The War on Drugs is the War on People

Stop the war...

Stop the war…

With the Keynesian ideas of Richard Nixon at the helm, his monumental stepping-stones of complete disaster were sure to steer his barge into yet another ship-sinking iceberg. Many remember Nixon because of the Watergate Hotel Scandal but that infraction was microscopic compared to his many abominable and treasonous misdeeds. The War on Drugs was his most atrocious and pitiful achievement.

The War on Drugs was initially implemented for only one reason. Nixon’s first term in office, he knew that an admission of defeat against the North Vietnamese Guerrillas’ would not be a positive mark up for his administration. The war of attrition military mission was a complete disaster for the US. Commands were not being followed, armed soldiers were refusing to obey orders, and some soldiers’ were using drugs. The entire mission fell apart.

Nixon knew he had to find an excuse that caused the war of attrition to fail. The administration with the help of social media manufactured the perfect scapegoat… DRUGS!

With no ability to cross-examine the inanimate objects, the administrations plan was a complete success. In June of 1971, Nixon announced “America’s public enemy number one in the [US] is drug abuse. In order to fight and defeat this enemy, it is necessary to wage a new, all-out offensive.” This was the creation of “The war on drugs.”

If you look closely at his statement, he told us exactly what he was planning to do. The drugs were not the problem as you can read from his statement. The problem was drug abuse. Who abuses drugs? That’s right! People do. “In order to fight this enemy…” he stated, “it is necessary to wage a new all-out offensive.” So new criminal laws were enacted as well as massive amounts of tax payer money to wage a war against people who were using drugs.

This supposed “war of drugs” has cost American’s between 1 trillion and 2.5 trillion tax dollars fighting people who use and sell drugs.

The war on drugs has done the complete opposite of its intended goals:

In a 10 year span, opiate use has increased by 34.5%, cocaine use has increased by 27% and marijuana has increased by 8.5%.

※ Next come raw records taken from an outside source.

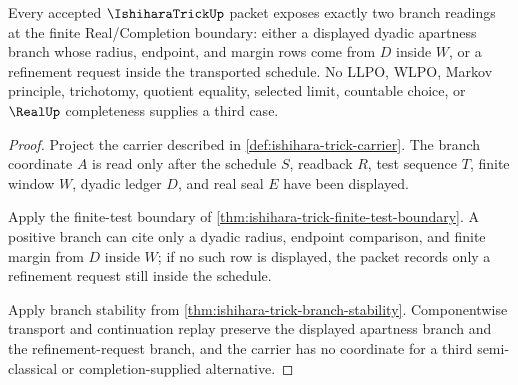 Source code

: \begin{theorem}
\label{thm:ishihara-trick-binary-branch-boundary}
Every accepted $\IshiharaTrickUp$ packet exposes exactly two branch readings at the finite Real/Completion boundary: either a displayed dyadic apartness branch whose radius, endpoint, and margin rows come from $D$ inside $W$, or a refinement request inside the transported schedule. No LLPO, WLPO, Markov principle, trichotomy, quotient equality, selected limit, countable choice, or $\RealUp$ completeness supplies a third case.
\end{theorem}
\begin{proof}
Project the carrier described in \autoref{def:ishihara-trick-carrier}. The branch coordinate $A$ is read only after the schedule $S$, readback $R$, test sequence $T$, finite window $W$, dyadic ledger $D$, and real seal $E$ have been displayed.

Apply the finite-test boundary of \autoref{thm:ishihara-trick-finite-test-boundary}. A positive branch can cite only a dyadic radius, endpoint comparison, and finite margin from $D$ inside $W$; if no such row is displayed, the packet records only a refinement request still inside the schedule.

Apply branch stability from \autoref{thm:ishihara-trick-branch-stability}. Componentwise transport and continuation replay preserve the displayed apartness branch and the refinement-request branch, and the carrier has no coordinate for a third semi-classical or completion-supplied alternative.
\end{proof}

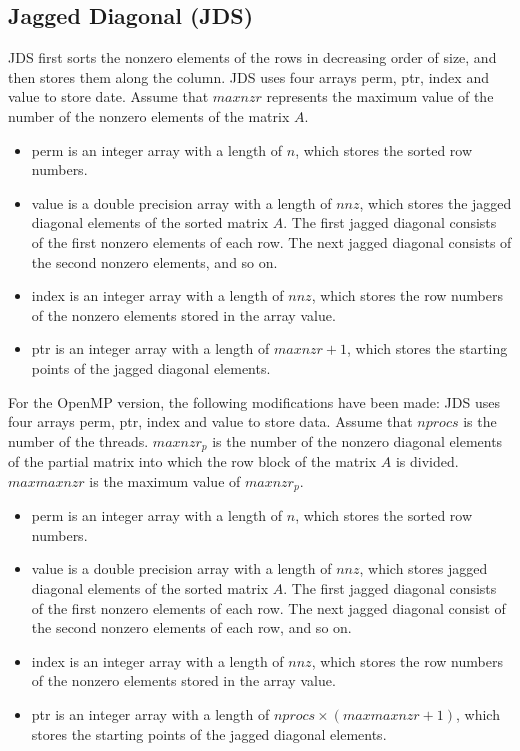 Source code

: \documentclass[a4paper]{article}
\begin{document}
\newpage
\subsection{Jagged Diagonal (JDS)}
JDS first sorts the nonzero elements of the rows in decreasing order of
size, and then stores them along the column. JDS uses four arrays
{\ttfamily perm}, {\ttfamily ptr}, {\ttfamily index} and {\ttfamily
value} to store date. Assume that $maxnzr$ represents the maximum value
of the number of the nonzero elements of the matrix $A$.
\begin{itemize}
\item {\ttfamily perm} is an integer array with a length of $n$, which stores the sorted row numbers.
\item {\ttfamily value} is a double precision array with a length of
      $nnz$, which stores the jagged diagonal elements of the sorted matrix $A$. The
      first jagged diagonal consists of the first nonzero elements of
      each row. The next jagged diagonal consists of the second nonzero 
      elements, and so on. 
\item {\ttfamily index} is an integer array with a length of $nnz$,
      which stores the row numbers of the nonzero elements stored in
      the array {\ttfamily value}.
\item {\ttfamily ptr} is an integer array with a length of $maxnzr+1$,
      which stores the starting points of the jagged diagonal elements.
\end{itemize}

For the OpenMP version, the following modifications have been made:
JDS uses four arrays {\ttfamily perm}, {\ttfamily ptr}, {\ttfamily
index} and {\ttfamily value} to store data. Assume that $nprocs$ is the
number of the threads.
$maxnzr_p$ is the number of the nonzero diagonal elements of the partial matrix into which the row block of the matrix $A$ is divided.
$maxmaxnzr$ is the maximum value of $maxnzr_p$.
\begin{itemize}
\item {\ttfamily perm} is an integer array with a length of $n$, which stores the sorted row numbers.
\item {\ttfamily value} is a double precision array with a length of
      $nnz$, which stores jagged diagonal elements of the sorted matrix $A$. The
      first jagged diagonal consists of the first nonzero elements of
      each row. The next jagged diagonal consist of the second
      nonzero elements of each row, and so on. 
\item {\ttfamily index} is an integer array with a length of $nnz$,
      which stores the row numbers of the nonzero elements stored in
      the array {\ttfamily value}.
\item {\ttfamily ptr} is an integer array with a length of $nprocs
      \times (maxmaxnzr + 1)$, which stores the starting points of the
      jagged diagonal elements.
\end{itemize}
\end{document}

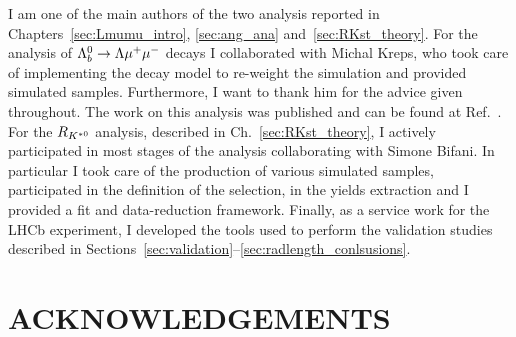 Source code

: I am one of the main authors of the two analysis reported in Chapters~\ref{sec:Lmumu_intro},
\ref{sec:ang_ana} and~\ref{sec:RKst_theory}. For the analysis 
of $\Lambda^0_b\rightarrow\Lambda\mu^+\mu^-$ decays I collaborated with Michal Kreps, who took care of implementing the decay
model to re-weight the simulation and provided simulated samples. 
Furthermore, I want to thank him for the advice given throughout. 
The work on this analysis was published and can be found at Ref.~\cite{Aaij:2015xza}.
For the $R_{K^{*0}}$ analysis, described in Ch.~\ref{sec:RKst_theory}, I actively participated
in most stages of the analysis collaborating with Simone Bifani. In particular I took care of
the production of various simulated samples, participated in the definition of the selection,
in the yields extraction and I provided a fit and data-reduction framework.
Finally, as a service work for the LHCb experiment, I developed the tools used to perform
the validation studies described in Sections~\ref{sec:validation}--\ref{sec:radlength_conlsusions}.

\clearpage
\chapter*{ACKNOWLEDGEMENTS}

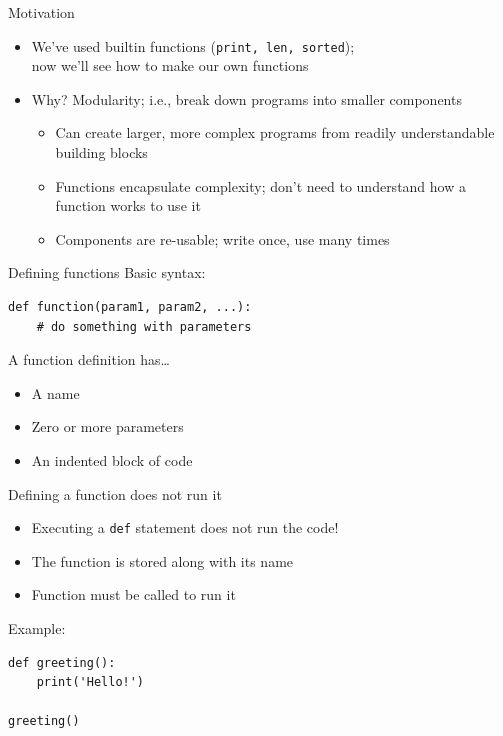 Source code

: \documentclass[aspectratio=169,usenames,dvipsnames]{beamer}
\begin{document}
\begin{frame}{Motivation}
    \begin{itemize}
        \item We've used builtin functions (\texttt{print, len, sorted});\\
            now we'll see how to make our own functions
        \item Why? Modularity; i.e., break down programs into smaller components
            \begin{itemize}
                \item Can create larger, more complex programs
                    from readily understandable building blocks
                \item Functions encapsulate complexity;
                    don't need to understand how a function works to use it
                \item Components are re-usable;
                    write once, use many times
            \end{itemize}
    \end{itemize}
\end{frame}

\begin{frame}[fragile]{Defining functions}
Basic syntax:
\begin{lstlisting}
def function(param1, param2, ...):
    # do something with parameters
\end{lstlisting}

    A function definition has\dots
    \begin{itemize}
        \item A name
        \item Zero or more parameters
        \item An indented block of code
    \end{itemize}
\end{frame}

\begin{frame}[fragile]{Defining a function does not run it}
    \begin{itemize}
        \item Executing a \texttt{def} statement does not run the code!
        \item The function is stored along with its name
        \item Function must be called to run it
    \end{itemize}
    Example:
\begin{lstlisting}
def greeting():
    print('Hello!')

greeting()
\end{lstlisting}
\end{frame}
\end{document}
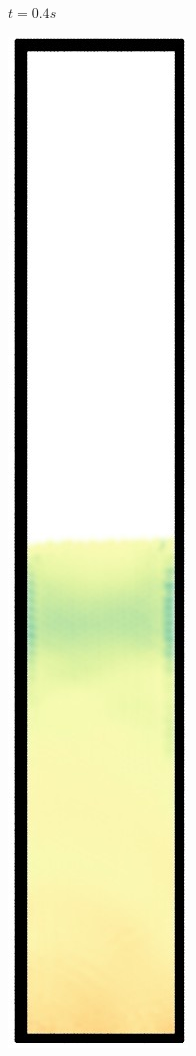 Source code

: \begin{figure}[h]
\begin{subfigure}[t]{0.09\textwidth}
    \caption{\small{$t=0.4s$}}
  \end{subfigure}%
  \begin{subfigure}[t]{0.09\textwidth}
    \includegraphics[width=\textwidth]{images/oscillate/050.jpg}

\end{subfigure}
\end{figure}
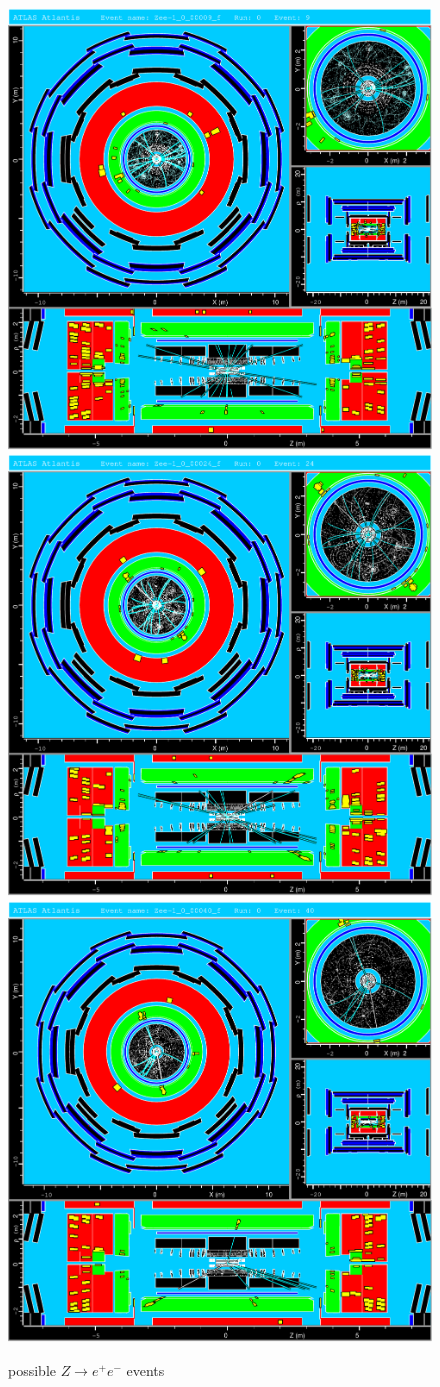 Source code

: \documentclass[11pt,a4paper,notitlepage]{scrartcl}
\begin{document}
\begin{figure}[htbp]
	\centering
	\includegraphics[width=.32\linewidth]{atlantis/zee_1}
	\includegraphics[width=.32\linewidth]{atlantis/zee_2}
	\includegraphics[width=.32\linewidth]{atlantis/zee_3}
	\caption{possible $Z\to e^+e^-$ events}
	\label{fig:zee}
\end{figure}
\end{document}

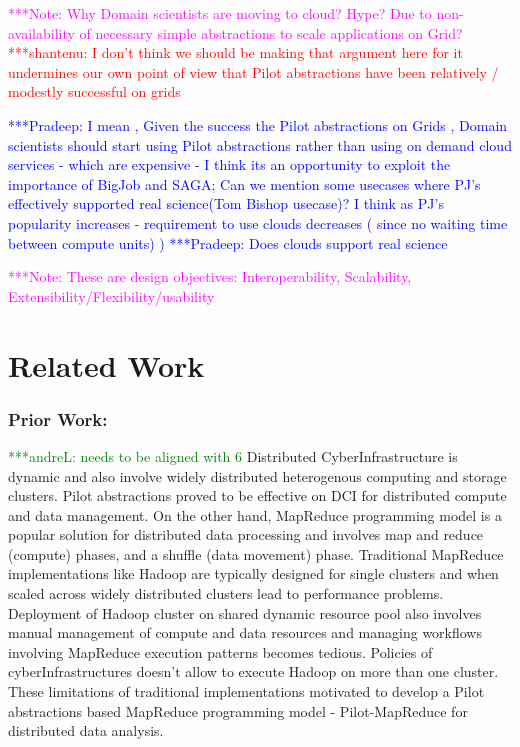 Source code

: \documentclass[times]{cpeauth}
\newcommand{\jhanote}[1]{ {\textcolor{red} { ***shantenu: #1 }}}
\newcommand{\alnote}[1]{ {\textcolor{green} { ***andreL: #1 }}}
\newcommand{\pmnote}[1]{ {\textcolor{blue} { ***Pradeep: #1 }}}
\newcommand{\note}[1]{ {\textcolor{magenta} { ***Note: #1 }}}
\newcommand{\alnote}[1]{}
\newcommand{\pmnote}[1]{}
\newcommand{\jhanote}[1]{}
\newcommand{\note}[1]{}
\begin{document}
\note{Why Domain scientists are moving to cloud? Hype? Due to
  non-availability of necessary simple abstractions to scale
  applications on Grid?} \jhanote{I don't think we should be making
    that argument here for it undermines our own point of view that
    Pilot abstractions have been relatively / modestly successful on
    grids}

\pmnote{ I mean , Given the success the Pilot abstractions on Grids , Domain scientists should start using Pilot abstractions rather than using on demand cloud services - which are expensive - I think its an opportunity to exploit the importance of BigJob and SAGA;  Can we mention some usecases where PJ's effectively supported real science(Tom Bishop usecase)? 
I think as PJ's popularity increases - requirement to use clouds decreases ( since no waiting time between compute units) )}
\pmnote{Does clouds support real science}

\note{These are design objectives: Interoperability, Scalability,
  Extensibility/Flexibility/usability}





\section{Related Work}

\subsubsection*{Prior Work:}
\alnote{needs to be aligned with 6}
Distributed CyberInfrastructure is dynamic and also involve widely distributed
heterogenous computing and storage clusters. Pilot abstractions proved to be
effective on DCI for distributed compute and data management. On the other
hand, MapReduce programming model is a popular solution for distributed data
processing and involves map and reduce (compute) phases, and a shuffle (data
movement) phase. Traditional MapReduce implementations like Hadoop are
typically designed for single clusters and when scaled across widely
distributed clusters lead to performance problems. Deployment of Hadoop
cluster on shared dynamic resource pool also involves manual management of
compute and data resources and managing workflows involving MapReduce
execution patterns becomes tedious. Policies of cyberInfrastructures doesn't
allow to execute Hadoop on more than one cluster. These limitations of
traditional implementations motivated to develop a Pilot abstractions based
MapReduce programming model - Pilot-MapReduce for distributed data analysis.
\end{document}
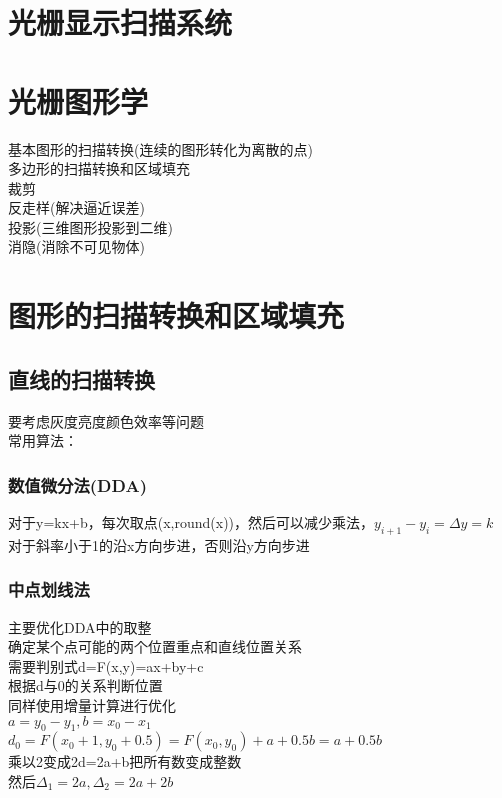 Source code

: \documentclass{article}
\begin{document}
\begin{CJK}{UTF8}{gbsn}
\section{光栅显示扫描系统}



\section{光栅图形学}
	基本图形的扫描转换(连续的图形转化为离散的点)\\
	多边形的扫描转换和区域填充\\
	裁剪\\
	反走样(解决逼近误差)\\
	投影(三维图形投影到二维)\\
	消隐(消除不可见物体)\\
\section{图形的扫描转换和区域填充}
	\subsection{直线的扫描转换}
	要考虑灰度亮度颜色效率等问题\\
	常用算法：\\
	\subsubsection{数值微分法(DDA)}
	对于y=kx+b，每次取点(x,round(x))，然后可以减少乘法，$y_{i+1}-y_i=\Delta y=k$\\
	对于斜率小于1的沿x方向步进，否则沿y方向步进\\
	\subsubsection{中点划线法}	
	主要优化DDA中的取整\\
	确定某个点可能的两个位置重点和直线位置关系\\
	需要判别式d=F(x,y)=ax+by+c\\
	根据d与0的关系判断位置\\
	同样使用增量计算进行优化\\
	$a=y_0-y_1,b=x_0-x_1$\\
	$d_0=F(x_0+1,y_0+0.5)=F(x_0,y_0)+a+0.5b=a+0.5b$\\
	乘以2变成2d=2a+b把所有数变成整数\\
	然后$\Delta_1=2a,\Delta_2=2a+2b$\\

\end{CJK}
\end{document}
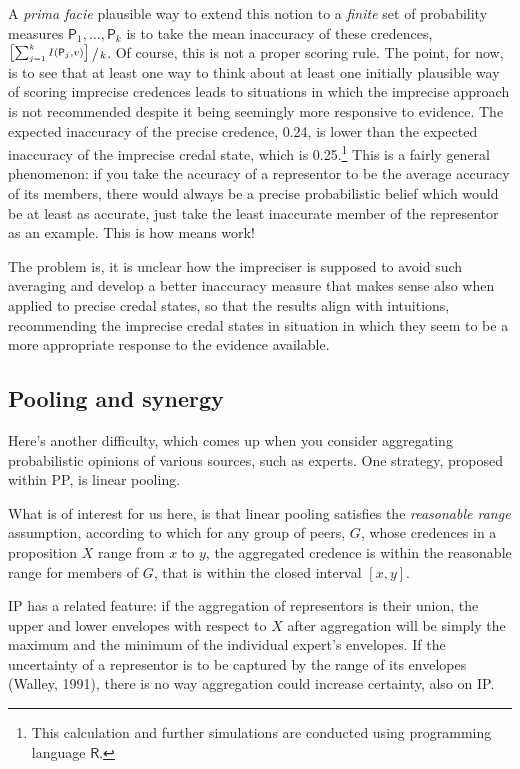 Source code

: \documentclass[
  10pt,
  dvipsnames,enabledeprecatedfontcommands]{scrartcl}
\begin{document}
A \emph{prima facie} plausible way to extend this notion to a
\emph{finite} set of probability measures
\(\mathsf{P}_1, \dots, \mathsf{P}_k\) is to take the mean inaccuracy of
these credences,
\(\nicefrac{\left[\sum_{j=1}^k I(\mathsf{P}_j,v)\right]\,\,}{\,k}\). Of
course, this is not a proper scoring rule. The point, for now, is to see
that at least one way to think about at least one initially plausible
way of scoring imprecise credences leads to situations in which the
imprecise approach is not recommended despite it being seemingly more
responsive to evidence. The expected inaccuracy of the precise credence,
0.24, is lower than the expected inaccuracy of the imprecise credal
state, which is
0.25.\footnote{This calculation and further simulations are conducted using  programming language \textbf{$\mathsf{R}$}.}
This is a fairly general phenomenon: if you take the accuracy of a
representor to be the average accuracy of its members, there would
always be a precise probabilistic belief which would be at least as
accurate, just take the least inaccurate member of the representor as an
example. This is how means work!

\noindent The problem is, it is unclear how the impreciser is supposed
to avoid such averaging and develop a better inaccuracy measure that
makes sense also when applied to precise credal states, so that the
results align with intuitions, recommending the imprecise credal states
in situation in which they seem to be a more appropriate response to the
evidence available.

\hypertarget{pooling-and-synergy}{%
\subsection{Pooling and synergy}\label{pooling-and-synergy}}

Here's another difficulty, which comes up when you consider aggregating
probabilistic opinions of various sources, such as experts. One
strategy, proposed within PP, is linear pooling.

What is of interest for us here, is that linear pooling satisfies the
\emph{reasonable  range} assumption, according to which for any group of
peers, \(G\), whose credences in a proposition \(X\) range from \(x\) to
\(y\), the aggregated credence is within the reasonable range for
members of \(G\), that is within the closed interval \([x, y]\).

IP has a related feature: if the aggregation of representors is their
union, the upper and lower envelopes with respect to \(X\) after
aggregation will be simply the maximum and the minimum of the individual
expert's envelopes. If the uncertainty of a representor is to be
captured by the range of its envelopes (Walley, 1991), there is no way
aggregation could increase certainty, also on IP.
\end{document}

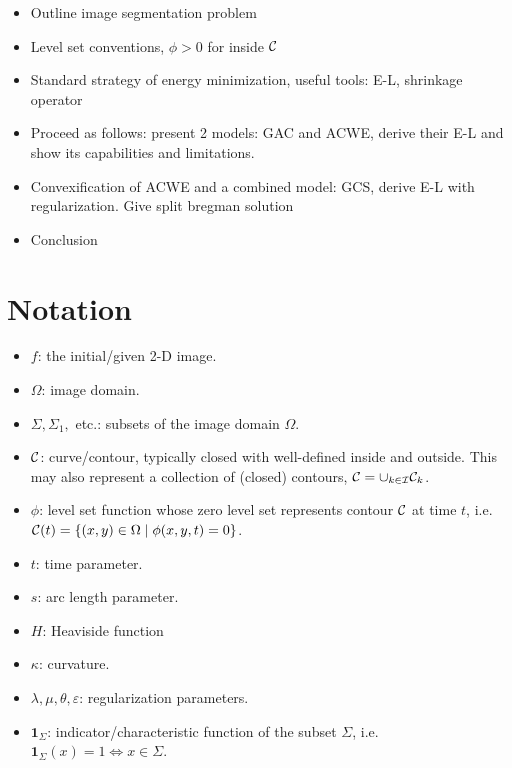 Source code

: \begin{itemize}
	\item Outline image segmentation problem 
	
	\item Level set conventions, $\phi>0$ for inside $\mathcal{C}$
	
	\item Standard strategy of energy minimization, useful tools: E-L, shrinkage operator
	
	\item Proceed as follows: present 2 models: GAC and ACWE, derive their E-L and show its capabilities and limitations.
	
	\item Convexification of ACWE and a combined model: GCS, derive E-L with regularization. Give split bregman solution
	
	\item Conclusion
\end{itemize}

\section{Notation}
\begin{itemize}
	\item $f$: the initial/given 2-D image.
	
	\item $\Omega$: image domain.
	
	\item $\Sigma, \Sigma_1,$ etc.: subsets of the image domain $\Omega$.
	
	\item $\mathcal{C}$: curve/contour, typically closed with well-defined inside and outside. This may also represent a collection of (closed) contours, $\mathcal{C} = \cup_{k \in \mathcal{I}} \mathcal{C}_k$.
	
	\item $\phi$: level set function whose zero level set represents contour $\mathcal{C}$ at time $t$, i.e. $\mathcal{C}(t) = \{(x,y) \in \Omega \mid \phi(x,y,t) = 0\}$. 
	
	\item $t$: time parameter. 
	
	\item $s$: arc length parameter.
	
	\item $H$: Heaviside function
	
	\item $\kappa$: curvature. 
	
	\item $\lambda, \mu, \theta, \varepsilon$: regularization parameters.
	
	\item $\mathbf{1}_\Sigma$: indicator/characteristic function of the subset $\Sigma$, i.e. $\mathbf{1}_\Sigma(x) = 1 \iff x \in \Sigma$.
	
\end{itemize} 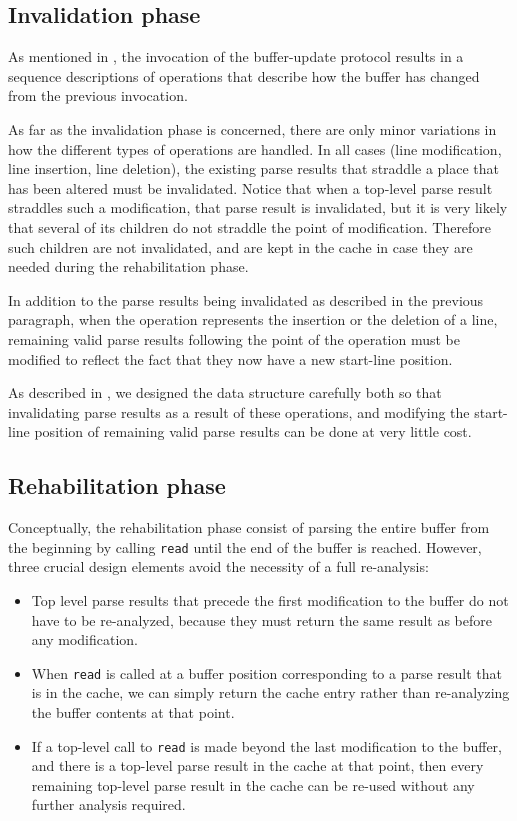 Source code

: \subsection{Invalidation phase}

As mentioned in , the invocation of
the buffer-update protocol results in a sequence descriptions of
operations that describe how the buffer has changed from the previous
invocation.

As far as the invalidation phase is concerned, there are only minor
variations in how the different types of operations are handled.  In
all cases (line modification, line insertion, line deletion), the
existing parse results that straddle a place that has been altered
must be invalidated.  Notice that when a top-level parse result
straddles such a modification, that parse result is invalidated, but
it is very likely that several of its children do not straddle the
point of modification.  Therefore such children are not invalidated,
and are kept in the cache in case they are needed during the
rehabilitation phase.

In addition to the parse results being invalidated as described in the
previous paragraph, when the operation represents the insertion or the
deletion of a line, remaining valid parse results following the point
of the operation must be modified to reflect the fact that they now
have a new start-line position.

As described in , we designed the
data structure carefully both so that invalidating parse results as a
result of these operations, and modifying the start-line position of
remaining valid parse results can be done at very little cost.

\subsection{Rehabilitation phase}

Conceptually, the rehabilitation phase consist of parsing the entire
buffer from the beginning by calling \texttt{read} until the end of
the buffer is reached.  However, three crucial design elements avoid
the necessity of a full re-analysis:

\begin{itemize}
\item Top level parse results that precede the first modification to
  the buffer do not have to be re-analyzed, because they must return
  the same result as before any modification.
\item When \texttt{read} is called at a buffer position corresponding
  to a parse result that is in the cache, we can simply return the
  cache entry rather than re-analyzing the buffer contents at that
  point.
\item If a top-level call to \texttt{read} is made beyond the last
  modification to the buffer, and there is a top-level parse result in
  the cache at that point, then every remaining top-level parse result
  in the cache can be re-used without any further analysis required.
\end{itemize}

If the war on drugs was effective, shouldn’t we be spending less and less money and shouldn’t drug use be falling? It is quite obvious the war on drugs is completely ineffective.

Why is buying and selling drugs so violent and dangerous? Well, because it is illegal. If drugs were decriminalized, drug addicts wouldn’t have to steal, rob, and kill to supply their habits. The 2 plus trillion we have spent locking up millions of people could actually go to help these people instead of ruining their lives.

Jails and prisons only make drug offenders worse off. They find new drug dealers, they may be violently raped and they waste away their life, year after year as their family at home slowly corrodes. Once they have a criminal record, they can only chose a job from the very bottom depths of the barrel. Many commit suicide because they can’t find their way out of the vicious circle of addiction. I have stood on that edge before. It is cold and lonely.

The way we treat addicts in this country is a disgrace. The vast majority of addicts/alcoholics are the way they are because of adverse childhood experiences. Someone buying drugs from another person is a free exchange of goods. There is no aggression. No violence. Both parties are happy with the trade- so why the hell are we locking them up? We should be helping them, not hurting them. Ultimately, it’s not their fault. America has more prisoners than Stalin’s Archipelago. 80% of prisoners in the US are drug offenders. I hope we are not proud.